To researchers
Submit jobs
To cater to users from various knowledge backgrounds with different preferences, we provide multiple ways to use the cluster's resources.
SLURM is our job scheduler. When you need computing resources, you submit a job. The system will then verify your request and your quota. Your job will be submitted to the SLURM queue when it is valid. Then, based on an evaluated priority, SLURM decides when and where to execute your job.
We highly recommend you read the Quick Start User Guide to familiarize yourself with the basic design and usage of SLURM.
Besides using the command line interface to submit jobs, we have several quick jobs to get you the resources with a little learning effort. This way suits people that are more comfortable working with GUI.
Jupyter Lab
You can launch a Jupyter Lab server of any size in just a few clicks and connect to it without further authentication. We installed the Jupyter Lab in the base environment.

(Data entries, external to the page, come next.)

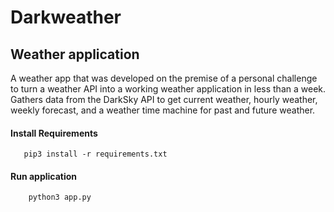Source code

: # Darkweather

## Weather application


A weather app that was developed on the premise of a personal challenge to turn a weather API into a working weather application in less than a week.  Gathers data from the DarkSky API to get current weather, hourly weather, weekly forecast, and a weather time machine for past and future weather. 

#### Install Requirements

```
   pip3 install -r requirements.txt

```
#### Run application

```
    python3 app.py

```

So you can use it without any preparation. But you will need to create your Anaconda environment to install the packages you need. Log in to the console and type commands:
module load Anaconda3/2022.05
# for example we create an environment called torch
# install two packages, pip for package management and ipykernel for running our python codes
conda create -y -n torch pip ipykernel
# install pytorch into our environment from the pytorch repo
conda install -y -n torch -c pytorch pytorch
Now we are all set. Login to the web portal, locate the jobs dropdown and click Jupyter Lab. Select the resources you need in the launcher window, then submit the form to enqueue. Head to jobs > running jobs to find your job. Click the Jupyter link to open your Jupyter Lab.
Besides Jupyter Lab, you may launch and connect any web-based tools in the same way. See the GUI launcher section for details.
VNC
Some software doesn't provide a web interface but is a desktop application. In this situation, requesting a VNC server comes in handy. Like Jupyter Lab, the VNC server runs in a node that provides you with the requested compute resources.
Login to the web portal, locate the jobs dropdown and click VNC. Select the resources you need in the launcher window, then submit the form to enqueue. The portal will automatically set the resolution that suits you, and you usually don't have to change it. Head to jobs > running jobs to find your job. Click the VNC link to connect with our web-based VNC client.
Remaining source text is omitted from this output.